* **Directions for this task**
Each line holding the word "item" must appear in the answer, copied from the entries.
::: Data section
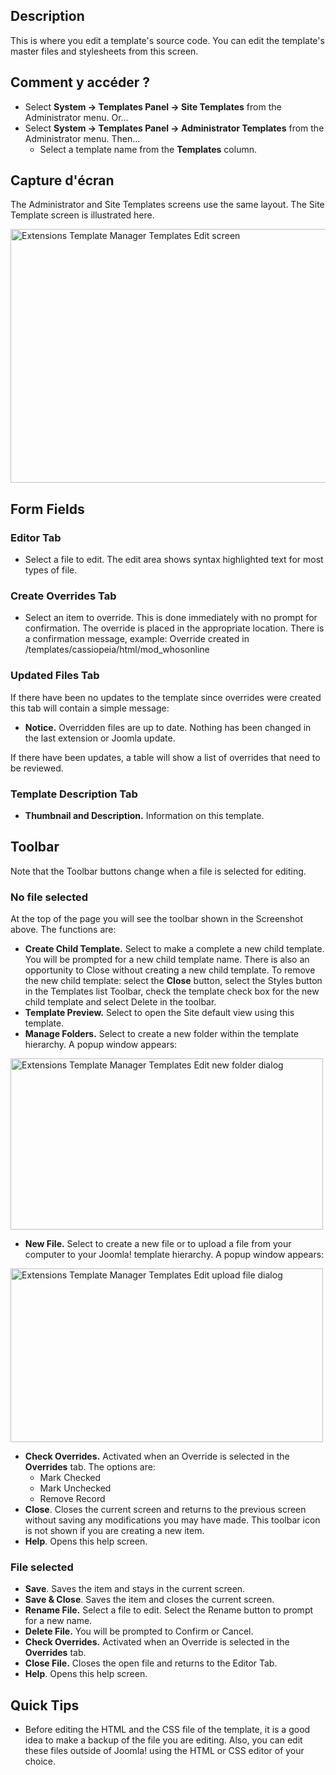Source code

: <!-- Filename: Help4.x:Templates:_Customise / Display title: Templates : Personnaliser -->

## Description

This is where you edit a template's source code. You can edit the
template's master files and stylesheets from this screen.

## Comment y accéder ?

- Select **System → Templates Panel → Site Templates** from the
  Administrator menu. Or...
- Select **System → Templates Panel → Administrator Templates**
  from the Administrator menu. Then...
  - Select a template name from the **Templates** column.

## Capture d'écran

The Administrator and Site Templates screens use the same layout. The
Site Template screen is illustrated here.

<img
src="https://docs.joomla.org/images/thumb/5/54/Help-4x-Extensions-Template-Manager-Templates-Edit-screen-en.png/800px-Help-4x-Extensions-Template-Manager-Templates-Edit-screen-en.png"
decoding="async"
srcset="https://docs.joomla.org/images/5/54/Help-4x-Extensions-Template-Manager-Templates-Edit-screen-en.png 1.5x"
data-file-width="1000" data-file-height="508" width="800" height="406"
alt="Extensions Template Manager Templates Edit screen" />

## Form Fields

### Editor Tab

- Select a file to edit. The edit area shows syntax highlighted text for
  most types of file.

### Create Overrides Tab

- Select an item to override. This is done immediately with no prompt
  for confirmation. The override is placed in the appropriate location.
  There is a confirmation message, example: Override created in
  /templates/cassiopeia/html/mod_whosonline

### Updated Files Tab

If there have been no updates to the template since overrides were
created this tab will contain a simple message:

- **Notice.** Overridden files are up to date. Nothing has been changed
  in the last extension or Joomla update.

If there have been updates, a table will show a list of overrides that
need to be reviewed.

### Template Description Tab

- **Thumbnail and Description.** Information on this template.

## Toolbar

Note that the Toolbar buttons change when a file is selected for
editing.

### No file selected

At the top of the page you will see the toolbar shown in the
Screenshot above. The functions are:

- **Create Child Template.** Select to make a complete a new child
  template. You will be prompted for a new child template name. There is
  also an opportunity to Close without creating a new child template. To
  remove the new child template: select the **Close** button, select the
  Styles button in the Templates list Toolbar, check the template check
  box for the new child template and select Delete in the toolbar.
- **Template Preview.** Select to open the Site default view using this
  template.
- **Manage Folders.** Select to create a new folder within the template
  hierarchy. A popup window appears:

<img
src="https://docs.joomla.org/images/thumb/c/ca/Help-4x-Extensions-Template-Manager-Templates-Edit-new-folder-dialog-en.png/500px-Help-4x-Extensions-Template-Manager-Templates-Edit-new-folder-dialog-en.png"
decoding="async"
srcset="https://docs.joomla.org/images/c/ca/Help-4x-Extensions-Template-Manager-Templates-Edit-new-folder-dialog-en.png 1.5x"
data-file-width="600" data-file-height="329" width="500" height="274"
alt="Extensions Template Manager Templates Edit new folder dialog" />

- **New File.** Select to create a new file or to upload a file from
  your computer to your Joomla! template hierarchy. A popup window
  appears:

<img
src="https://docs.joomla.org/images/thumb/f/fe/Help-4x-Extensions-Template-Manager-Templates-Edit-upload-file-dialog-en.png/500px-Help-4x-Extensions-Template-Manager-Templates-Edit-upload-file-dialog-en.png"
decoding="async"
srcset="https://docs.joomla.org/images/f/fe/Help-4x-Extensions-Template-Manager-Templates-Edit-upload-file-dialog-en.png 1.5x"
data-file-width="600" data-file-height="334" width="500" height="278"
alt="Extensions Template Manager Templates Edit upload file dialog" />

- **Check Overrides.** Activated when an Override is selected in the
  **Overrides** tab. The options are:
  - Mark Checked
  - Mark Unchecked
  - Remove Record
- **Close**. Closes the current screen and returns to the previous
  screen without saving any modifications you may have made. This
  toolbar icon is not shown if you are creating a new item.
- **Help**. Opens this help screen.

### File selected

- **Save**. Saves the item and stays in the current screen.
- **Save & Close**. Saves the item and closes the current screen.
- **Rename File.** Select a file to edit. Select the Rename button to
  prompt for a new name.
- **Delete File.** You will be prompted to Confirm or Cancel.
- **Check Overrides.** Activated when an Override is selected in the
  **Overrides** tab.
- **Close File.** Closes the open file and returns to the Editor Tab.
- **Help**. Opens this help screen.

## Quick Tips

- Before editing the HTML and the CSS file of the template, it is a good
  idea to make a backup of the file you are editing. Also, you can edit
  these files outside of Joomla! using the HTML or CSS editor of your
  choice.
::::::
::: Data section
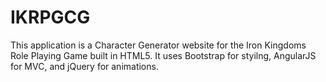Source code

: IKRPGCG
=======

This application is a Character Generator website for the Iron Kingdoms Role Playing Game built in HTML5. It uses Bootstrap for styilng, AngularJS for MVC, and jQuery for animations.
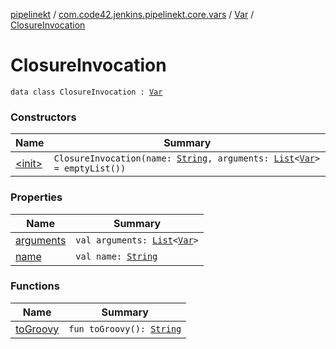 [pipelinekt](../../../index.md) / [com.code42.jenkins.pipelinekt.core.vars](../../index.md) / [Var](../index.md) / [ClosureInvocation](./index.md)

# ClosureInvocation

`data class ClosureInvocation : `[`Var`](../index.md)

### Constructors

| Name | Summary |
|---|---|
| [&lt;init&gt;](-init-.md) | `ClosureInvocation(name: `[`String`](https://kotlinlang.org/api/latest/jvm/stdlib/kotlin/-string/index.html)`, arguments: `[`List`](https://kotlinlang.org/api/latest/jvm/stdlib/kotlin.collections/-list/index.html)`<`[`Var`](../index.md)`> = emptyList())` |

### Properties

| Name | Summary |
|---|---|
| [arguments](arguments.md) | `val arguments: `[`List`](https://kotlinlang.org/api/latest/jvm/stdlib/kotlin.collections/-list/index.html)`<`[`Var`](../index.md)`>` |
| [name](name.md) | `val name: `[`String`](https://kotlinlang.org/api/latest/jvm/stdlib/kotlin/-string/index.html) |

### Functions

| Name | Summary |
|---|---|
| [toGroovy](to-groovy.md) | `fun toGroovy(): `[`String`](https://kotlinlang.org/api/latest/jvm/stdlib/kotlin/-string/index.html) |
::::::
* **Exercise answer**
- Select an item to override. This is done immediately with no prompt
  toolbar icon is not shown if you are creating a new item.
- **Save**. Saves the item and stays in the current screen.
- **Save & Close**. Saves the item and closes the current screen.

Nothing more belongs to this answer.